++++ INFORMATION

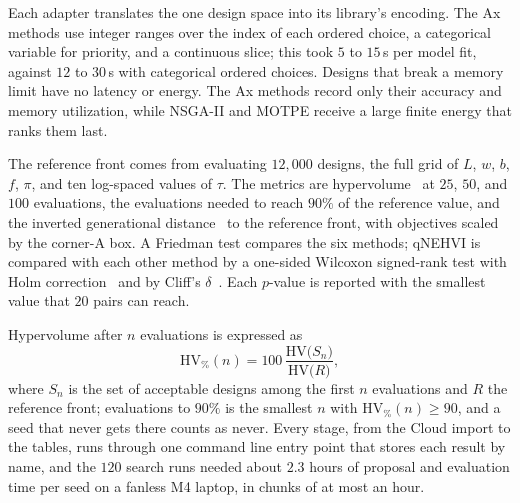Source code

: Each adapter translates the one design space into its library's encoding.
The Ax methods use integer ranges over the index of each ordered choice,
a categorical variable for priority, and a continuous slice; this took $5$ to
$15$\,s per model fit, against $12$ to $30$\,s with categorical ordered
choices. Designs that break a memory limit have no latency or energy. The
Ax methods record only their accuracy and memory utilization, while
NSGA-II and MOTPE receive a large finite energy that ranks them last.

The reference front comes from evaluating $12{,}000$ designs, the full grid of
$L$, $w$, $b$, $f$, $\pi$, and ten log-spaced values of $\tau$. The metrics
are hypervolume~\cite{guerreiro2022hypervolume} at $25$, $50$, and $100$
evaluations, the evaluations needed to reach $90\%$ of the reference value,
and the inverted generational distance~\cite{cai2021igd} to the reference
front, with objectives scaled by the corner-A box. A Friedman test compares
the six methods; qNEHVI is compared with each other method by a one-sided
Wilcoxon signed-rank test with Holm correction~\cite{carrasco2020stats} and by Cliff's
$\delta$~\cite{ismail2026stats}. Each $p$-value is reported with the smallest
value that $20$ pairs can reach.

Hypervolume after $n$ evaluations is expressed as
\begin{equation}
\mathrm{HV}_\%(n)=100\,\frac{\mathrm{HV}\bigl(S_n\bigr)}{\mathrm{HV}\bigl(R\bigr)},
\label{eq:hv}
\end{equation}
where $S_n$ is the set of acceptable designs among the first $n$ evaluations and
$R$ the reference front; evaluations to $90\%$ is the smallest $n$ with
$\mathrm{HV}_\%(n)\geq90$, and a seed that never gets there counts as never.
Every stage, from the Cloud import to the tables, runs through one command
line entry point that stores each result by name, and the $120$ search runs
needed about $2.3$ hours of proposal and evaluation time per seed on a
fanless M4 laptop, in chunks of at most an hour.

++++++++

- **WHAT TO PRODUCE**:
Output the material above exactly as written and drop any images it holds.

- **ANSWER TO THE EXERCISE**:
Source code

: Each adapter translates the one design space into its library's encoding.
The Ax methods use integer ranges over the index of each ordered choice,
a categorical variable for priority, and a continuous slice; this took $5$ to
$15$\,s per model fit, against $12$ to $30$\,s with categorical ordered
choices. Designs that break a memory limit have no latency or energy. The
Ax methods record only their accuracy and memory utilization, while
NSGA-II and MOTPE receive a large finite energy that ranks them last.

The reference front comes from evaluating $12{,}000$ designs, the full grid of
$L$, $w$, $b$, $f$, $\pi$, and ten log-spaced values of $\tau$. The metrics
are hypervolume~\cite{guerreiro2022hypervolume} at $25$, $50$, and $100$
evaluations, the evaluations needed to reach $90\%$ of the reference value,
and the inverted generational distance~\cite{cai2021igd} to the reference
front, with objectives scaled by the corner-A box. A Friedman test compares
the six methods; qNEHVI is compared with each other method by a one-sided
Wilcoxon signed-rank test with Holm correction~\cite{carrasco2020stats} and by Cliff's
$\delta$~\cite{ismail2026stats}. Each $p$-value is reported with the smallest
value that $20$ pairs can reach.

Hypervolume after $n$ evaluations is expressed as
\begin{equation}
\mathrm{HV}_\%(n)=100\,\frac{\mathrm{HV}\bigl(S_n\bigr)}{\mathrm{HV}\bigl(R\bigr)},
\label{eq:hv}
\end{equation}
where $S_n$ is the set of acceptable designs among the first $n$ evaluations and
$R$ the reference front; evaluations to $90\%$ is the smallest $n$ with
$\mathrm{HV}_\%(n)\geq90$, and a seed that never gets there counts as never.
Every stage, from the Cloud import to the tables, runs through one command
line entry point that stores each result by name, and the $120$ search runs
needed about $2.3$ hours of proposal and evaluation time per seed on a
fanless M4 laptop, in chunks of at most an hour.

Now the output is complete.